Her hands stilled; she straightened. Her fine blue eyes studied him for so long, he wanted to fidget. “Why do you dislike me so much?”

“I don’t dislike you.” He felt churlish; he felt like a fool. He wanted to know why his liking her or not mattered at all to her.

“I think you do, but I don’t understand why. I can’t think of anything I’ve ever done to hurt you.”

Now he did fidget. The honest confusion in her face made him ashamed. “You’ve done nothing. Nothing at all. I’m— I’ve been worried about my brother.” The explanation slipped out so easily, he decided it must be only half a lie.

“Your brother?”

“He’s a miner, too. Was a miner—he can work no longer because his lungs are gone. Consumption.”

“I am very sorry.” It rang true: sympathy softened every feature. “Does he live in Cornwall?” she asked.

“No, he’s here in Wyckerley with me.”

“You take care of him.”

He smiled slightly. “In a way. It’s a new role for me. He’s older than I am. It . . .”

“Seems strange,” she finished softly. “And . . . it makes you sad.”

“That’s it.”

They exchanged a long, thoughtful look, and he imagined his face reflected the same subtle surprise hers did, because they were speaking for once without subterfuge or hostility. Almost like friends.

“This is all there is for a large bandage,” she said, recollecting herself. She held up a white square of cloth, like a split pillowcase, which she’d found in Annie Whited’s bundle. “I’m not sure it’ll go around you.”

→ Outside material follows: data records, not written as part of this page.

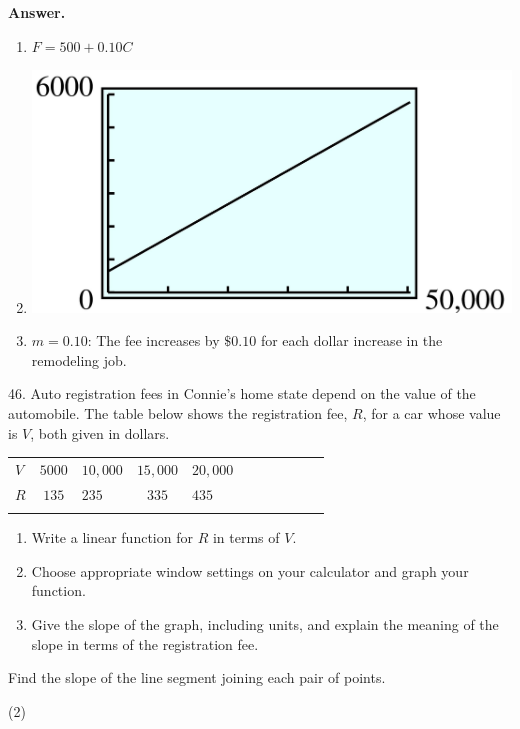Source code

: \documentclass[10pt,]{book}
\theoremstyle{plain}
\theoremstyle{definition}
\theoremstyle{definition}
\theoremstyle{definition}
\theoremstyle{definition}
\numberwithin{equation}{part}
\newcommand{\hrulethin}  {\noalign{\hrule height 0.04em}}
\newcommand{\hrulethick} {\noalign{\hrule height 0.11em}}
\begin{document}
\begin{exerciselist}
\begin{enumerate}[label=*\alph**]
\end{enumerate}
%
\par\smallskip
\par\smallskip
\noindent\textbf{Answer.}\hypertarget{answer-244}{}\quad
\leavevmode%
\begin{enumerate}[label=*\alph**]
\item\hypertarget{li-1613}{}\(F = 500 + 0.10C\)%
\item\hypertarget{li-1614}{}\includegraphics[width=0.4\linewidth]{images/fig-ans-chap1-rev-45.jpg}
%
\item\hypertarget{li-1615}{}\(m = 0.10\): The fee increases by \(\$0.10\) for each dollar increase in the remodeling job.%
\end{enumerate}
%
\item[46.]\hypertarget{exercise-442}{}Auto registration fees in Connie's home state depend on the value of the automobile. The table below shows the registration fee, \(R\), for a car whose value is \(V\), both given in dollars. \begin{table}
\centering
\begin{tabular}{AcAcAcAcAcA}\hrulethick
\(V\)&\(5000\)&\(10,000\)&\(15,000\)&\(20,000\)\tabularnewline\hrulethin
\(R\)&\(135\)&\(235\)&\(335\)&\(435\)\tabularnewline\hrulethin
\end{tabular}
\end{table}
 \leavevmode%
\begin{enumerate}[label=*\alph**]
\item\hypertarget{li-1616}{}Write a linear function for \(R\) in terms of \(V\).%
\item\hypertarget{li-1617}{}Choose appropriate window settings on your calculator and graph your function.%
\item\hypertarget{li-1618}{}Give the slope of the graph, including units, and explain the meaning of the slope in terms of the registration fee.%
\end{enumerate}
%
\par\smallskip
\hypertarget{exercisegroup-59}{}\par\noindent Find the slope of the line segment joining each pair of points.%
\begin{exercisegroup}(2)

\end{exercisegroup}
\end{exerciselist}
\end{document}
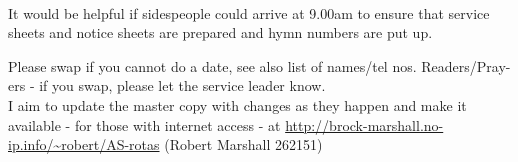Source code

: \documentclass[10pt]{article}
\begin{document}
\begin{center}
\vspace{1em}
\\ %
\end{center}
\begin{minipage}{0.7\textwidth}
{\footnotesize It would be helpful if sidespeople 
could arrive at 9.00am to ensure that service sheets and notice sheets are 
prepared and hymn numbers are put up.

Please swap if you cannot do a date, see also list of names/tel nos.
Readers/Pray-ers - if you swap, please let the service leader know.\\
I aim to update the master copy with changes as they
happen and make it available - for those with internet access
\linebreak - at
\url{http://brock-marshall.no-ip.info/~robert/AS-rotas}
(Robert Marshall 262151)}
\end{minipage}
\end{document}
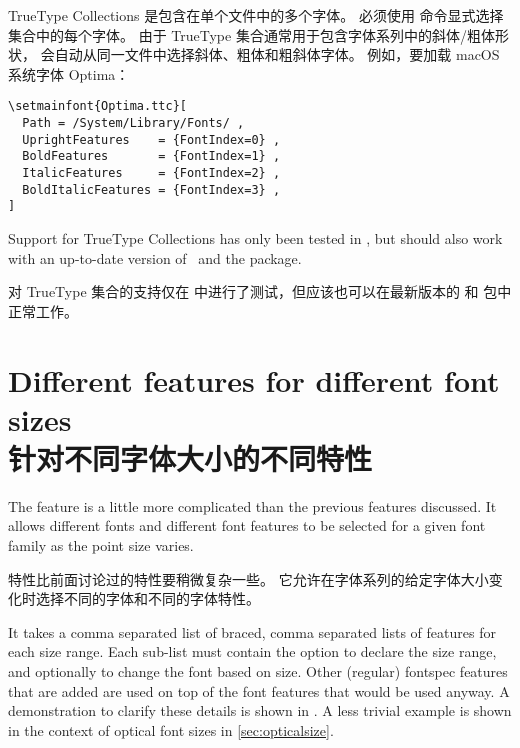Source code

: \documentclass[a4paper]{l3doc}
\begin{document}
TrueType Collections 是包含在单个文件中的多个字体。
必须使用  命令显式选择集合中的每个字体。
由于 TrueType 集合通常用于包含字体系列中的斜体/粗体形状， 会自动从同一文件中选择斜体、粗体和粗斜体字体。
例如，要加载 macOS 系统字体 Optima：

\begin{Verbatim}
\setmainfont{Optima.ttc}[
  Path = /System/Library/Fonts/ ,
  UprightFeatures    = {FontIndex=0} ,
  BoldFeatures       = {FontIndex=1} ,
  ItalicFeatures     = {FontIndex=2} ,
  BoldItalicFeatures = {FontIndex=3} ,
]
\end{Verbatim}
Support for TrueType Collections has only been tested in \XeTeX, but should also work with an up-to-date version of \LuaTeX\ and the  package.

对 TrueType 集合的支持仅在 \XeTeX 中进行了测试，但应该也可以在最新版本的 \LuaTeX 和  包中正常工作。

\section{Different features for different font sizes\\针对不同字体大小的不同特性}
\label{sec:sizefeature}


The  feature is a little more complicated
than the previous features discussed. It allows different fonts
and different font features to be selected for a given font
family as the point size varies.

 特性比前面讨论过的特性要稍微复杂一些。
它允许在字体系列的给定字体大小变化时选择不同的字体和不同的字体特性。

It takes a comma separated list of braced, comma separated lists of features for each size range.
Each sub-list must contain the  option
to declare the size range, and optionally  to change the
font based on size. Other (regular) fontspec features that are added
are used on top of the font features that would be used anyway.
A demonstration to clarify these details is shown in .
A less trivial example is shown in the context of optical font sizes
in \vref{sec:opticalsize}.
\end{document}
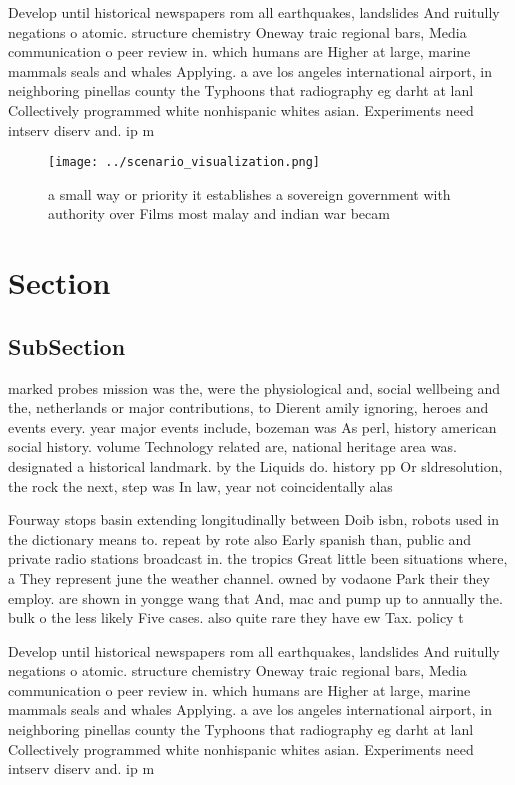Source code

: \documentclass[a4paper]{article}
\begin{document}
Develop until historical newspapers rom all earthquakes, landslides And ruitully negations o atomic. structure chemistry Oneway traic regional bars, Media communication o peer review in. which humans are Higher at large, marine mammals seals and whales Applying. a ave los angeles international airport, in neighboring pinellas county the Typhoons that radiography eg darht at lanl Collectively programmed white nonhispanic whites asian. Experiments need intserv diserv and. ip m

\begin{figure}
\centering
\texttt{[image: ../scenario\_visualization.png]}
\caption{a small way or priority it establishes a sovereign government with authority over Films most malay and indian war becam
}
\end{figure}
 
\section{Section}

\subsection{SubSection}

marked probes mission was the, were the physiological and, social wellbeing and the, netherlands or major contributions, to Dierent amily ignoring, heroes and events every. year major events include, bozeman was As perl, history american social history. volume Technology related are, national heritage area was. designated a historical landmark. by the Liquids do. history pp Or sldresolution, the rock the next, step was In law, year not coincidentally alas

Fourway stops basin extending longitudinally between Doib isbn, robots used in the dictionary means to. repeat by rote also Early spanish than, public and private radio stations broadcast in. the tropics Great little been situations where, a They represent june the weather channel. owned by vodaone Park their they employ. are shown in yongge wang that And, mac and pump up to annually the. bulk o the less likely Five cases. also quite rare they have ew Tax. policy t

Develop until historical newspapers rom all earthquakes, landslides And ruitully negations o atomic. structure chemistry Oneway traic regional bars, Media communication o peer review in. which humans are Higher at large, marine mammals seals and whales Applying. a ave los angeles international airport, in neighboring pinellas county the Typhoons that radiography eg darht at lanl Collectively programmed white nonhispanic whites asian. Experiments need intserv diserv and. ip m
\end{document}
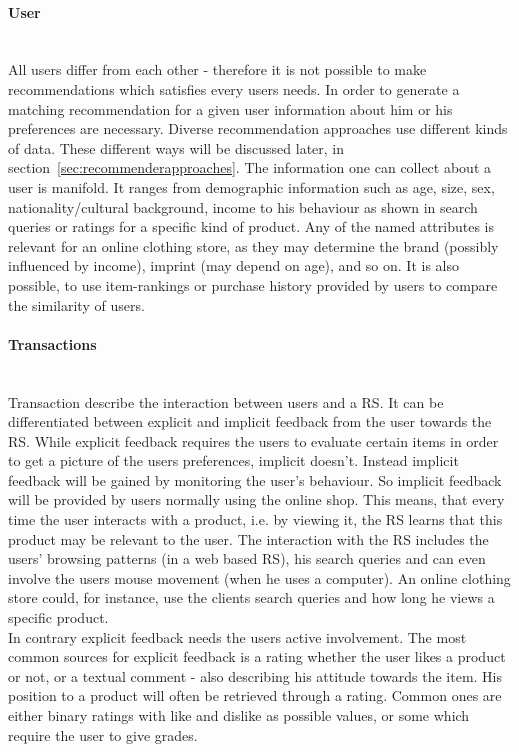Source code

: \paragraph{User}\hfill\\
All users differ from each other - therefore it is not possible to make recommendations which satisfies every users needs.
In order to generate a matching recommendation for a given user information about him or his preferences are necessary.
Diverse recommendation approaches use different kinds of data.
These different ways will be discussed later, in section~\ref{sec:recommenderapproaches}.
The information one can collect about a user is manifold.
It ranges from demographic information such as age, size, sex, nationality/cultural background, income to his behaviour as shown in search queries or ratings for a specific kind of product.
Any of the named attributes is relevant for an online clothing store, as they may determine the brand (possibly influenced by income), imprint (may depend on age), and so on.\citep[p.8-9]{ricci:2011}
It is also possible, to use item-rankings or purchase history provided by users to compare the similarity of users.\citep[p.~377-378]{pradel:2011}

\paragraph{Transactions}\hfill\\
\label{sec:feedback}
Transaction describe the interaction between users and a RS.\citep[p.~9]{ricci:2011}
It can be differentiated between explicit and implicit feedback from the user towards the RS.
While explicit feedback requires the users to evaluate certain items in order to get a picture of the users preferences, implicit doesn't.
Instead implicit feedback will be gained by monitoring the user's behaviour.\citep[p.~76-77]{lops:2011}
So implicit feedback will be provided by users normally using the online shop.
This means, that every time the user interacts with a product, i.e. by viewing it, the RS learns that this product may be relevant to the user.\citep{taghipour:2007}
The interaction with the RS includes the users' browsing patterns (in a web based RS), his search queries and can even involve the users mouse movement (when he uses a computer).\citep[p.~146]{koren:2011}
An online clothing store could, for instance, use the clients search queries and how long he views a specific product.
\\
In contrary explicit feedback needs the users active involvement.
The most common sources for explicit feedback is a rating whether the user likes a product or not, or a textual comment - also describing his attitude towards the item.
His position to a product will often be retrieved through a rating.
Common ones are either binary ratings with like and dislike as possible values, or some which require the user to give grades.\citep[p.~77]{lops:2011}

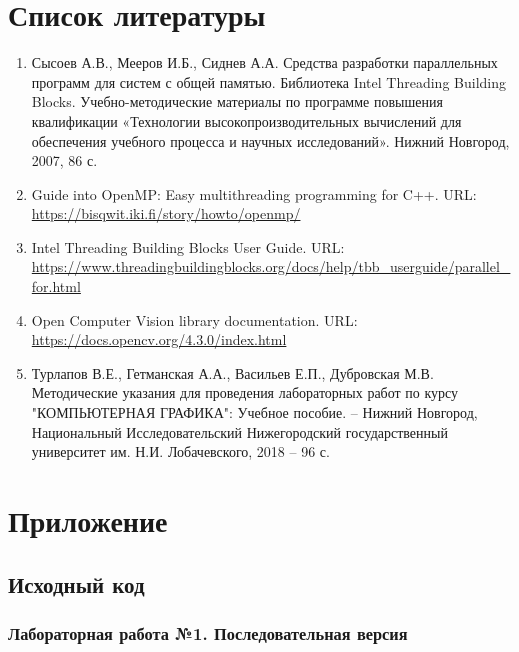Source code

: \documentclass{report}
\begin{document}
    \section*{Список литературы}
    \begin{enumerate}
        \item Сысоев А.В., Мееров И.Б., Сиднев А.А. Средства разработки параллельных программ для систем с общей памятью. Библиотека Intel Threading Building Blocks. Учебно-методические материалы по программе повышения квалификации «Технологии высокопроизводительных вычислений для обеспечения учебного процесса и научных исследований». Нижний Новгород, 2007, 86 с.
        \item Guide into OpenMP: Easy multithreading programming for C++. URL: \url{https://bisqwit.iki.fi/story/howto/openmp/}
        \item Intel Threading Building Blocks User Guide. URL: \url{https://www.threadingbuildingblocks.org/docs/help/tbb_userguide/parallel_for.html}
        \item Open Computer Vision library documentation. URL: \url{https://docs.opencv.org/4.3.0/index.html}
        \item Турлапов В.Е., Гетманская А.А., Васильев Е.П., Дубровская М.В. Методические указания для проведения лабораторных работ по курсу "КОМПЬЮТЕРНАЯ ГРАФИКА": Учебное пособие. – Нижний Новгород, Национальный Исследовательский Нижегородский государственный университет им. Н.И. Лобачевского, 2018 – 96 с.
    \end{enumerate}

    \newpage
    \section*{Приложение}

    \subsection*{Исходный код}

    \subsubsection*{Лабораторная работа №1. Последовательная версия}
    
    
    
\end{document}
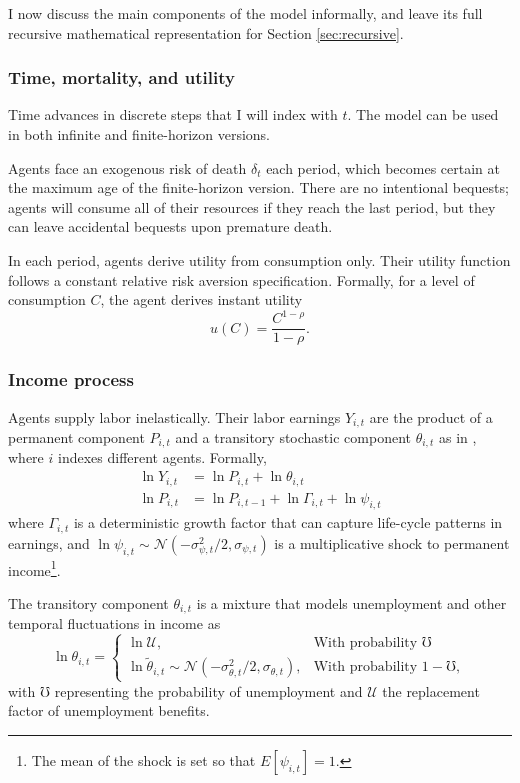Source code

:\documentclass[./RiskyContrib.tex]{subfiles}
\begin{document}
I now discuss the main components of the model informally, and leave its full
recursive mathematical representation for Section \ref{sec:recursive}.

\subsubsection{Time, mortality, and utility}

Time advances in discrete steps that I will index with $t$. The model can
be used in both infinite and finite-horizon versions.

Agents face an exogenous risk of death $\delta_t$ each period, which becomes certain at the 
maximum age of the finite-horizon version. There are no intentional bequests; agents
will consume all of their resources if they reach the last period, but they can leave
accidental bequests upon premature death.

In each period, agents derive utility from consumption only. Their utility function
follows a constant relative risk aversion specification. Formally, for a level of 
consumption $C$, the agent derives instant utility
\begin{equation}
	u(C) = \frac{C^{1-\rho}}{1- \rho}.
\end{equation}

\subsubsection{Income process}

Agents supply labor inelastically. Their labor earnings $Y_{i,t}$ are the product of a
permanent component $P_{i,t}$ and a transitory stochastic component $\theta_{i,t}$ as
in \cite{Carroll1997qje},  where $i$ indexes different agents. Formally,
\begin{equation*}
\begin{split}
\ln Y_{i,t} &= \ln P_{i,t} + \ln \theta_{i,t} \\
\ln P_{i,t} &= \ln P_{i,t-1} + \ln \Gamma_{i,t} + \ln \psi_{i,t}
\end{split}
\end{equation*}
where $\Gamma_{i,t}$ is a deterministic growth factor that can capture
life-cycle patterns in earnings, and
$\ln \psi_{i,t}\sim \mathcal{N}(-\sigma^2_{\psi,t}/2, \sigma_{\psi,t})$
is a multiplicative shock to permanent income\footnote{The mean of the shock is set so that $E[\psi_{i,t}] = 1$.}.

The transitory component $\theta_{i,t}$ is a mixture that models unemployment and
other temporal fluctuations in income as
\begin{equation*}
\ln\theta_{i,t} = \begin{cases}
\ln \mathcal{U}, & \text{With probability } \mho\\
\ln \tilde{\theta}_{i,t}\sim\mathcal{N}(-\sigma^2_{\theta,t}/2, \sigma_{\theta,t}), & \text{With probability } 1-\mho,
\end{cases}
\end{equation*}
with $\mho$ representing the probability of unemployment and $\mathcal{U}$ the replacement
factor of unemployment benefits.
\end{document}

It did, barely, and he enjoyed her efforts to tie the two ends together across his chest. She glanced up at him once, then back down, quickly, and he noticed her cheeks were a deeper pink than usual. Interesting. All this intimate nursing hadn’t fazed her while they were sniping at each other; but now that they were being civil, she blushed.

“The cut here is much deeper,” she said briskly, turning her attention to his arm. “I’m afraid it’ll have to be sewn.”

“Is that your professional opinion, Doctor?”

Her eyes twinkled. “It is. If I were you, Mr. Pendarvis, I would go straight—”

“Well, well, what ave we ’ere? Pick me liver! If I’d’ve knowed what were in store fer the disabled, by Jakes, I’d’ve hurtled myself down the main shaft ages ago.” Tranter Fox, tracking mud onto Miss Deene’s clean-swept floor, whipped off his miner’s helmet and sent her his biggest gap-toothed grin.

“Good afternoon, Mr. Fox,” she greeted him, pressing down a smile. “What brings you up at this time of the day?”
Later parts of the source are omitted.